With the game tied at 2, Boston got to Danks (4-11) during a three-run, four-hit fourth, with Jacoby Ellsbury, Dustin Pedroia and David Ortiz picking up RBIs. This outing snapped Danks' personal two-game winning streak and ended a streak of 12 straight starts in which he worked at least six innings.

Facing Peavy wasn't strange for Danks, who didn't have to hit against the Boston hurler. He was simply disappointed that the production on his side didn't match that of Peavy.

"I knew I had to be good and simply wasn't. Jake did what he was supposed to do with the lead," said Danks, who had trouble with his command within the strike zone. "Kudos to him, I guess. It's a little disappointing to not pull my end of the deal and pitch as well as I had hoped."

Alejandro De Aza drove in Conor Gillaspie with a run-scoring groundout in the third and Avisail Garcia singled in Alexei Ramirez in the fourth for the runs scored against Peavy. Garcia came to the White Sox in that Peavy trade, with Jose Iglesias going to the Tigers, so he was one of the few hitters Peavy didn't know.

White Sox designated hitter Adam Dunn, whom Peavy called his "best friend in the world," is a different story. The two joked Friday about what could happen when they met up on the field, with Dunn talking about hitting right-handed or at least getting on base and trying to steal second because Peavy said the big man couldn't do it.

What resulted Saturday was Dunn finishing 0-for-3 against Peavy and probably missing a few pitches he could have or should have hit.

"That's kind of a bad thing about being a buddy with a pitcher," Dunn said. "They get traded and everything you've told them, it's not very good. He had a good game plan and when he executed, that's what happens."

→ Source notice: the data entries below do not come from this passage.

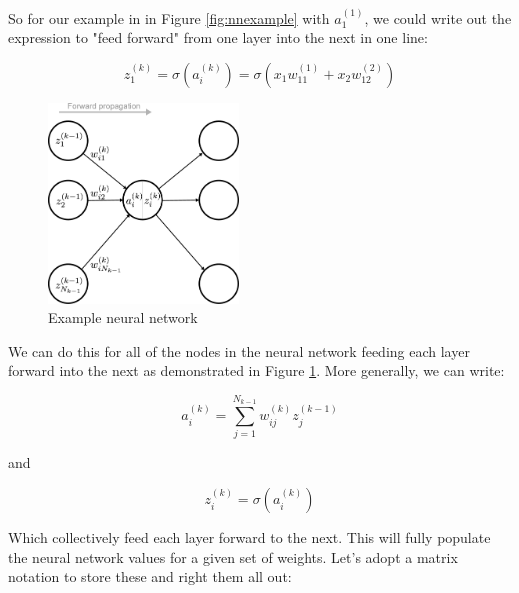 \documentclass{article}
\begin{document}
So for our example in in Figure \ref{fig:nnexample} with $a_1^{(1)}$, we could write out the expression to "feed forward" from one layer into the next in one line:

\begin{equation}
    z_1^{(k)} = \sigma(a_i^{(k)}) = \sigma(x_1 w_{11}^{(1)} + x_2 w_{12}^{(2)})
\end{equation}

\begin{figure}[h]
\centering
\includegraphics[width=0.45\textwidth]{./neural_networks_local_forward_propagation.eps}
\caption{Example neural network}
\label{fig:ff}
\end{figure}

We can do this for all of the nodes in the neural network feeding each layer forward into the next as demonstrated in Figure \ref{fig:ff}. More generally, we can write:

\begin{equation}
    a_i^{(k)} = \sum_{j=1}^{N_{k-1}} w_{ij}^{(k)} z_j^{(k-1)} 
\end{equation}

and

\begin{equation}
    z_i^{(k)} = \sigma(a_i^{(k)})
\end{equation}

Which collectively feed each layer forward to the next. This will fully populate the neural network values for a given set of weights. Let's adopt a matrix notation to store these and right them all out:
\end{document}
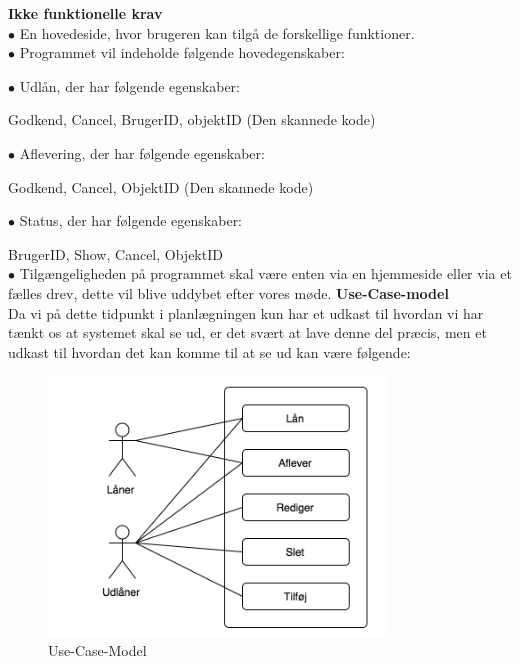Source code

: \documentclass[a4paper]{article}
\begin{document}
\textbf{Ikke funktionelle krav}\\
$\bullet$ En hovedeside, hvor brugeren kan tilgå de forskellige funktioner.\\
$\bullet$ Programmet vil indeholde  følgende hovedegenskaber:

	$\bullet$ Udlån, der har følgende egenskaber: 

		Godkend, Cancel, BrugerID, objektID (Den skannede kode)

	$\bullet$ Aflevering, der har følgende egenskaber:

		Godkend, Cancel, ObjektID (Den skannede kode)

	$\bullet$ Status, der har følgende egenskaber:

		BrugerID, Show, Cancel, ObjektID\\
$\bullet$ Tilgængeligheden på programmet skal være enten via en hjemmeside eller via et fælles drev, dette vil blive uddybet efter vores møde.
\newpage
\textbf{Use-Case-model}\\
Da vi på dette tidpunkt i planlægningen kun har et udkast til hvordan vi har tænkt os at systemet skal se ud, er det svært at lave denne del præcis, men et udkast til hvordan det kan komme til at se ud kan være følgende:\\
\begin{figure}[h!]
  \caption{Use-Case-Model}
  \centering
    \includegraphics[width=0.8\textwidth]{UseCaseModel}
\end{figure} 
\end{document}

"Adam is a great competitor, and it was a little bit different," Peavy said. "It's always nice where you come out on top where you just don't have to listen to it. That team is in a rough position not playing for anything, and there won't be any jabs maybe till middle of the winter."

Saturday's loss reduced the White Sox elimination number to five in the American League Central and 10 for the American League Wild Cards, with the White Sox (56-78) now certain to have a poorer record than their 85-77 mark in 2012. They also moved back into third in the 2014 First-Year Player Draft order by losing back-to-back games for the first time since Aug. 14-15, and finished August at 16-13.

This lack of overall White Sox success has Peavy (11-5) turning in strong outings for the AL East-leading Red Sox instead of remaining a part of Ventura's crew. The White Sox wish Peavy well and fully understand the positive effect he will have on Boston's postseason chances.

Their hope to derail him on Saturday, thought, didn't quite work out.

"I've been very complimentary to Jake for tons of reasons," Danks said. "He's a guy who's obviously very good and knows what he's doing. He's going to help Boston a lot in the playoffs. That was a big pickup for them. Certainly wish him all the best, but I wish we could have beat up on him tonight."

"It was a good feeling to have, actually," said Dunn of facing Peavy. "A little extra, I wouldn't call it motivation, but you had a little extra something to each at-bat. I got pitches to hit, I just didn't hit him."